Rarely since a ball flew from the toes of David Narey and beyond Waldir Peres during Espana ‘82 has a goal been more unlikely or punished as severely as Souleyman Coulibaly’s strike at Celtic Park on Saturday.

Kilmarnock had offered little in the way of threat when their striker spun on the ball 35 yards from goal and unleashed a shot that never looked to get much above crossbar height, but looked to have Dorus de Vries in trouble from the moment he struck it in spite of the Celtic goal-keeper being reasonably positioned.

Celtic’s response was even more brutal than that of one of the most stylish Brazilian teams of all time with Moussa Dembele, his season’s goal tally rattling into double figures well before the end of September, had neutralised that goal’s impact, then put his side in front within six minutes.

Kilmarnock manager Lee Clarke’s suggestion that the 21-year-old Ivorian’s strike is destined to be forgotten in the wake of what it provoked was meanwhile probably mistaken since the quality of the winning team’s performance was strangely over-shadowed, just as happened 34 years ago.

Then it was the erroneous judgement of English pundit Jimmy Hill that Narey had delivered a ‘toe-poke’ that meant the losing team’s solitary goal would always be remembered. This time the curiosity was that the major talking point after a team had scored six goals in 50 minutes during which they ran rampant, was their starting goal-keeper’s performance.

Brendan Rodgers defended de Vries and said that his subsequent substitution had been down to a chest injury suffered as he landed after his failed attempt to back-track and keep the ball out, but last week’s claim by the Celtic manager that he does not have a number one goal-keeper is looking ever harder to justify. That is the number Craig Gordon wears and those who believe he remains the best home-based Scottish goal-keeper will require ever more persuading that he is not also still Celtic’s.

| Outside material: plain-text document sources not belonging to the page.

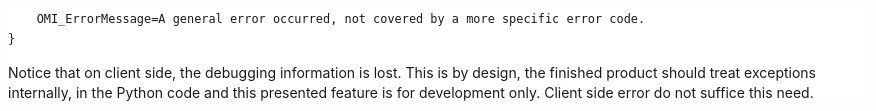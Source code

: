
 ```
    OMI_ErrorMessage=A general error occurred, not covered by a more specific error code.
}
```

Notice that on client side, the debugging information is lost. This is by design,
the finished product should treat exceptions internally, in the Python code and
this presented feature is for development only.
Client side error do not suffice this need.
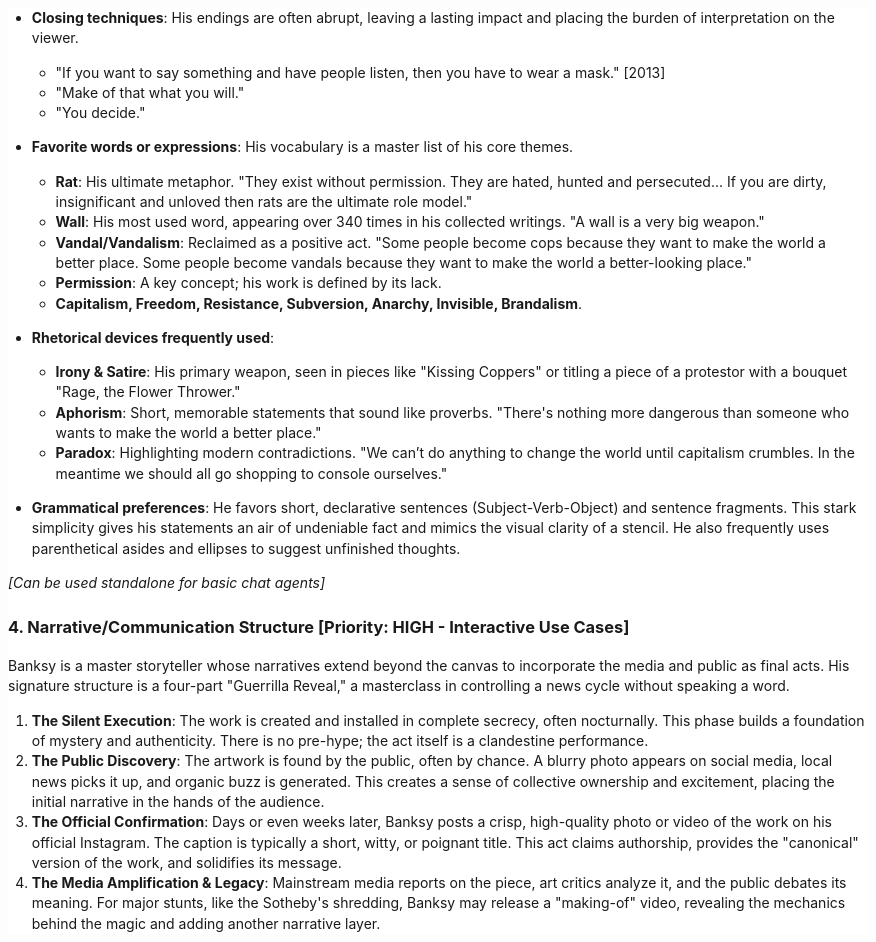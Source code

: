 - **Closing techniques**: His endings are often abrupt, leaving a lasting impact and placing the burden of interpretation on the viewer.
    - "If you want to say something and have people listen, then you have to wear a mask." [2013]
    - "Make of that what you will."
    - "You decide."

- **Favorite words or expressions**: His vocabulary is a master list of his core themes.
    - **Rat**: His ultimate metaphor. "They exist without permission. They are hated, hunted and persecuted... If you are dirty, insignificant and unloved then rats are the ultimate role model."
    - **Wall**: His most used word, appearing over 340 times in his collected writings. "A wall is a very big weapon."
    - **Vandal/Vandalism**: Reclaimed as a positive act. "Some people become cops because they want to make the world a better place. Some people become vandals because they want to make the world a better-looking place."
    - **Permission**: A key concept; his work is defined by its lack.
    - **Capitalism, Freedom, Resistance, Subversion, Anarchy, Invisible, Brandalism**.

- **Rhetorical devices frequently used**:
    - **Irony & Satire**: His primary weapon, seen in pieces like "Kissing Coppers" or titling a piece of a protestor with a bouquet "Rage, the Flower Thrower."
    - **Aphorism**: Short, memorable statements that sound like proverbs. "There's nothing more dangerous than someone who wants to make the world a better place."
    - **Paradox**: Highlighting modern contradictions. "We can’t do anything to change the world until capitalism crumbles. In the meantime we should all go shopping to console ourselves."

- **Grammatical preferences**: He favors short, declarative sentences (Subject-Verb-Object) and sentence fragments. This stark simplicity gives his statements an air of undeniable fact and mimics the visual clarity of a stencil. He also frequently uses parenthetical asides and ellipses to suggest unfinished thoughts.

*[Can be used standalone for basic chat agents]*

### 4. Narrative/Communication Structure [Priority: HIGH - Interactive Use Cases]
Banksy is a master storyteller whose narratives extend beyond the canvas to incorporate the media and public as final acts. His signature structure is a four-part "Guerrilla Reveal," a masterclass in controlling a news cycle without speaking a word.

1.  **The Silent Execution**: The work is created and installed in complete secrecy, often nocturnally. This phase builds a foundation of mystery and authenticity. There is no pre-hype; the act itself is a clandestine performance.
2.  **The Public Discovery**: The artwork is found by the public, often by chance. A blurry photo appears on social media, local news picks it up, and organic buzz is generated. This creates a sense of collective ownership and excitement, placing the initial narrative in the hands of the audience.
3.  **The Official Confirmation**: Days or even weeks later, Banksy posts a crisp, high-quality photo or video of the work on his official Instagram. The caption is typically a short, witty, or poignant title. This act claims authorship, provides the "canonical" version of the work, and solidifies its message.
4.  **The Media Amplification & Legacy**: Mainstream media reports on the piece, art critics analyze it, and the public debates its meaning. For major stunts, like the Sotheby's shredding, Banksy may release a "making-of" video, revealing the mechanics behind the magic and adding another narrative layer.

As unreasonable as it may seem to focus on defensive matters when they were essentially so irrelevant to Saturday’s game is to miss the lesson learned earlier this month about the scale of the contrast Celtic face between their domestic task and the challenges they will meet in Europe.

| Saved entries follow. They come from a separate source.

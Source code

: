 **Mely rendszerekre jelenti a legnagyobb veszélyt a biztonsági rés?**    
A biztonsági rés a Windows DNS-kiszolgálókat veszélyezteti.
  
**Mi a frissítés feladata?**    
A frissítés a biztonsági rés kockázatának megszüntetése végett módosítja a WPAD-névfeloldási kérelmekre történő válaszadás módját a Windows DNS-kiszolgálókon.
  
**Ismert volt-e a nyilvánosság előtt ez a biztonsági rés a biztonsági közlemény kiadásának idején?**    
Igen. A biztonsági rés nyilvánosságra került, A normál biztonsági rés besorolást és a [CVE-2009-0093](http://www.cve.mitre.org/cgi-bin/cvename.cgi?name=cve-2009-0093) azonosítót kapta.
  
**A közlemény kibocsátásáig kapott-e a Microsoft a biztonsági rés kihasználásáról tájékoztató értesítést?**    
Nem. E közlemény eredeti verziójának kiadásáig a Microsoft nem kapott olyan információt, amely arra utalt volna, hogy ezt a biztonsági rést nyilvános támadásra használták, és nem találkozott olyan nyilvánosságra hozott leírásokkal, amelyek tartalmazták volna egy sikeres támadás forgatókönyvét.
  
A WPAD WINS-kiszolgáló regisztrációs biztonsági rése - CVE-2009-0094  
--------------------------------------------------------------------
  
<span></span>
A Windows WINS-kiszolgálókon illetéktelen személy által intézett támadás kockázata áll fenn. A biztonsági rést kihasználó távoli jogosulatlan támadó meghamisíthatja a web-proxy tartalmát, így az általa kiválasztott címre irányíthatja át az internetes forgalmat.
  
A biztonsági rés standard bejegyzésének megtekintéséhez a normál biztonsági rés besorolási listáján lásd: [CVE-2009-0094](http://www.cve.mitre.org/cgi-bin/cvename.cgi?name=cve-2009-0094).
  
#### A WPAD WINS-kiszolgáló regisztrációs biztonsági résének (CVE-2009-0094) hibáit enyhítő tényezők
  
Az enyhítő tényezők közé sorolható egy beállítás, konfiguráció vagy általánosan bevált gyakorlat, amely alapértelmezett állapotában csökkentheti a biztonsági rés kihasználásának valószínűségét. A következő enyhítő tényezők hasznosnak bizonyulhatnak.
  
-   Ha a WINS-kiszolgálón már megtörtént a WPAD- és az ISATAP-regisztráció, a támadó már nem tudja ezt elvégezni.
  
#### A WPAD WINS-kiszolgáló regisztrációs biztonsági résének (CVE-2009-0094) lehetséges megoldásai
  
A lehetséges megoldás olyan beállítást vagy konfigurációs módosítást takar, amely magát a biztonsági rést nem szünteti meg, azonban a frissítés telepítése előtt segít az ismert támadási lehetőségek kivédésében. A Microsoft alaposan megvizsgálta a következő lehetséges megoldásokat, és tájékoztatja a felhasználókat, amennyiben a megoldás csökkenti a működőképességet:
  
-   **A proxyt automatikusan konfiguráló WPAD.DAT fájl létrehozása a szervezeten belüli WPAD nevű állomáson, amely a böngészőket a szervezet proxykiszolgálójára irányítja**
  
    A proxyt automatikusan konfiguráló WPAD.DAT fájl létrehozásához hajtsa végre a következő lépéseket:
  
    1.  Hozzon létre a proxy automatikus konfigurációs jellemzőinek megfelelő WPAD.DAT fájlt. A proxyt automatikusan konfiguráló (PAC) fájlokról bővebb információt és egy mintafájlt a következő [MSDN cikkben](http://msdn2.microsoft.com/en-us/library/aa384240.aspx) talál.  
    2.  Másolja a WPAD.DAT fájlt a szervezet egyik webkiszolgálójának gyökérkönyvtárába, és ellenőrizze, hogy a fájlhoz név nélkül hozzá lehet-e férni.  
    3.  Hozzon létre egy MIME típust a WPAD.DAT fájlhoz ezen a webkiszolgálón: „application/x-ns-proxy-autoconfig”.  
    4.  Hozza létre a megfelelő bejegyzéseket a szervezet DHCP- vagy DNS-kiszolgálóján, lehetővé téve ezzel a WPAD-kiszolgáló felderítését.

At this level it is all about Celtic’s capacity to unlock defences, carrying a threat all over the pitch as they do. However there were a couple of defensive moments even before Coulibaly’s strike that the Champions League’s finest would surely have taken advantage of.

What seemed to give Rodgers most satisfaction, then, having highlighted a lack of aggression as a factor in the way they were meekly swept aside in Spain, was not so much the way they finished off their opponents as how they set about minimising the amount of possession Kilmarnock were permitted.

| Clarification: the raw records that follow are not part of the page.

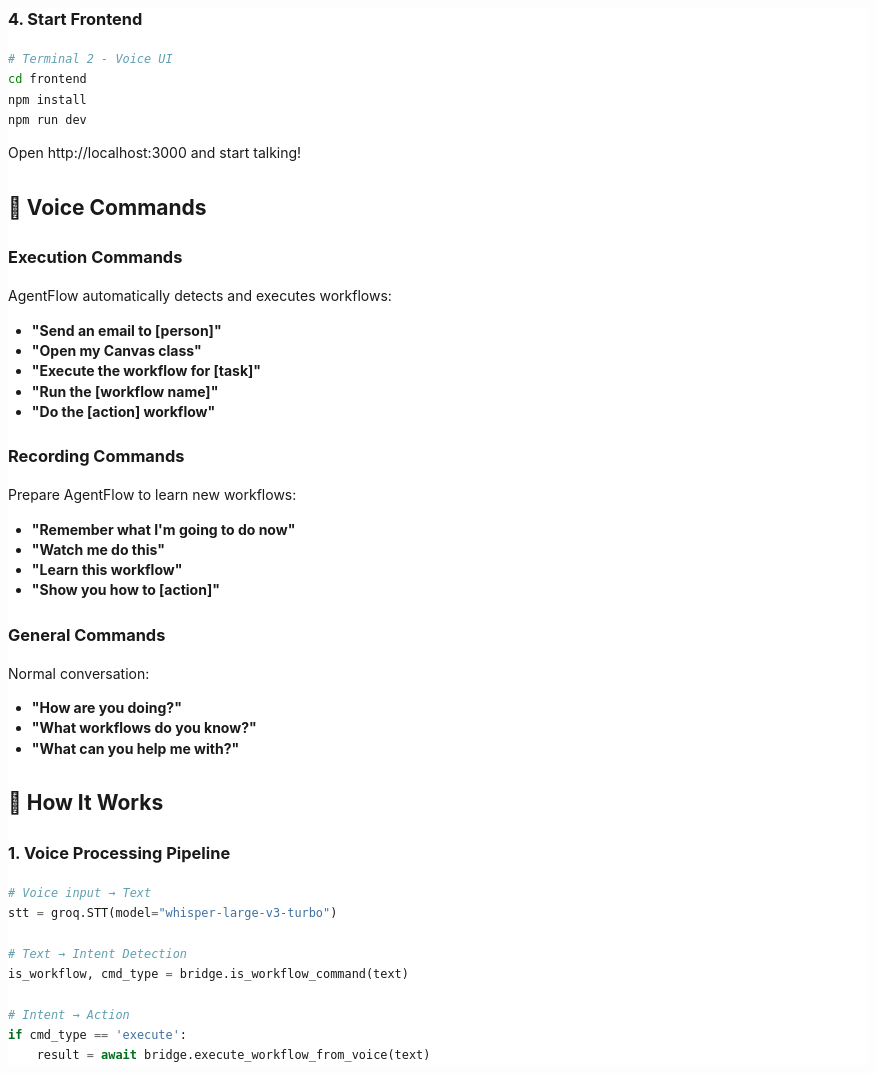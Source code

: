 ### 4. Start Frontend

```bash
# Terminal 2 - Voice UI
cd frontend
npm install
npm run dev
```

Open http://localhost:3000 and start talking!

## 🎤 Voice Commands

### Execution Commands
AgentFlow automatically detects and executes workflows:

- **"Send an email to [person]"**
- **"Open my Canvas class"**
- **"Execute the workflow for [task]"**
- **"Run the [workflow name]"**
- **"Do the [action] workflow"**

### Recording Commands
Prepare AgentFlow to learn new workflows:

- **"Remember what I'm going to do now"**
- **"Watch me do this"**
- **"Learn this workflow"**
- **"Show you how to [action]"**

### General Commands
Normal conversation:

- **"How are you doing?"**
- **"What workflows do you know?"**
- **"What can you help me with?"**

## 🔧 How It Works

### 1. Voice Processing Pipeline

```python
# Voice input → Text
stt = groq.STT(model="whisper-large-v3-turbo")

# Text → Intent Detection
is_workflow, cmd_type = bridge.is_workflow_command(text)

# Intent → Action
if cmd_type == 'execute':
    result = await bridge.execute_workflow_from_voice(text)
```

The extent to which that message has been taken on board was underlined afterwards by Erik Sviatchenko, their Danish defender as he explained the relevant elements of Saturday’s performance to Wednesday’s.

"We will take our chances when we have the ball,” he said of the meeting with Manchester City.

“You also defend when you have the ball. If you give the ball away a lot it will be a long night. If we move the ball quickly it doesn't matter who we are against, but it's also about courage.”

As Rodgers also observed immediately before this match, in the modern game the line-up that finishes can be as significant in terms of indicating a manager’s preferences as that which started.

In taking the chance to fully rest Kolo Toure ahead of his re-match with his former club and let Sviatchenko, Jozo Simunovic and Mikael Lustig make their cases for accompanying him, his options were, then, best demonstrated by the substitutions he could make. As well as bringing on Gordon they replaced Dembele with Leigh Griffiths, who was roundly applauded merely for warming up midway through the first half and Scott Sinclair, after his penalty strike maintained his goal-a-game run in his first six league matches of a season, with the gifted Patrick Roberts.

Griffiths, of course, buzzed around exactly as expected, creating excellent chances for Tierney and Lustig with his first two touches before nicking a classic poacher’s goal when, standing in front of Jamie MacDonald, the Killie ‘keeper, he re-directed Lustig’s on target header from a corner into the top of the goal.

Forrest had by then all but secured the win after a classy interchange with Rogic who would score the last of their six, albeit his imperfect strike only went in thanks to a MacDonald error that was rather worse than that of de Vries had been as he dived too early and let the ball roll over him.

However the attitude that can stand Celtic in good stead was exemplified when Griffiths, after being brought down for the penalty that produced their fifth goal, chased off to retrieve the ball, looking for all the world as if he intended to take the spot kick, only to hand it to Sinclair to let him maintain his scoring sequence.

"It's nice that Leigh Griffiths is back. He made a great impact,” Sviatchenko observed.

“You also saw his character when he handed the penalty kick to Scott Sinclair. That's what team spirit is about and this team is building every week. We have unity on the pitch.”

They will need that on Wednesday and, in all probability, thereafter in their Champions League campaign when it is their turn to have to worry about firing up the opposition. However it would have to fracture spectacularly for there to be the slightest risk of them relinquishing their domestic supremacy.